*** EXERCISE DATA Section Begins ***

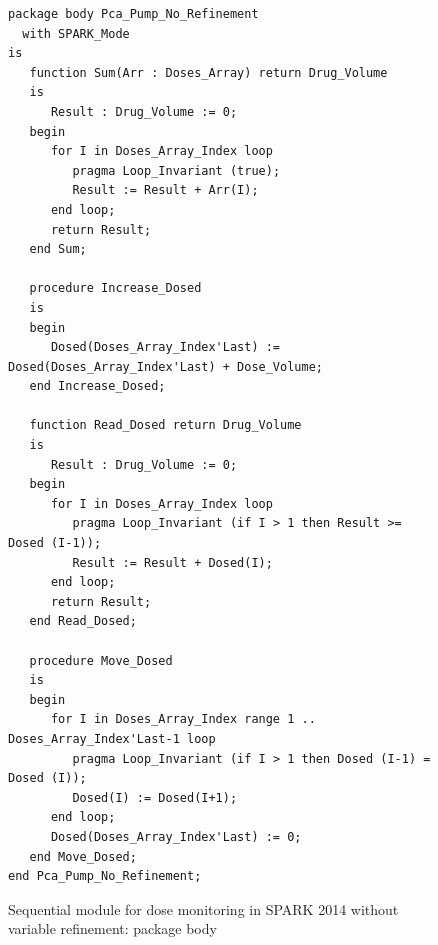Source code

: \begin{figure}
\singlespacing
\begin{lstlisting}[language=ada2012, frame=single, gobble=0]
package body Pca_Pump_No_Refinement
  with SPARK_Mode
is
   function Sum(Arr : Doses_Array) return Drug_Volume
   is
      Result : Drug_Volume := 0;
   begin
      for I in Doses_Array_Index loop
         pragma Loop_Invariant (true);
         Result := Result + Arr(I);
      end loop;
      return Result;
   end Sum;

   procedure Increase_Dosed
   is
   begin
      Dosed(Doses_Array_Index'Last) := Dosed(Doses_Array_Index'Last) + Dose_Volume;
   end Increase_Dosed;

   function Read_Dosed return Drug_Volume
   is
      Result : Drug_Volume := 0;
   begin
      for I in Doses_Array_Index loop
         pragma Loop_Invariant (if I > 1 then Result >= Dosed (I-1));
         Result := Result + Dosed(I);
      end loop;
      return Result;
   end Read_Dosed;

   procedure Move_Dosed
   is
   begin
      for I in Doses_Array_Index range 1 .. Doses_Array_Index'Last-1 loop
         pragma Loop_Invariant (if I > 1 then Dosed (I-1) = Dosed (I));
         Dosed(I) := Dosed(I+1);
      end loop;
      Dosed(Doses_Array_Index'Last) := 0;
   end Move_Dosed;
end Pca_Pump_No_Refinement;
\end{lstlisting}
\doublespacing
\caption{Sequential module for dose monitoring in SPARK 2014 without variable refinement: package body}
\label{listing:pca_pump_move_dosed_unit_spark2014_no_refinement_body}
\end{figure}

*** EXERCISE DATA Section Ends ***

WHAT TO DO —
Gather all lines from the records above in which "lstlisting" appears.

TASK RESULT —
\begin{lstlisting}[language=ada2012, frame=single, gobble=0]
\end{lstlisting}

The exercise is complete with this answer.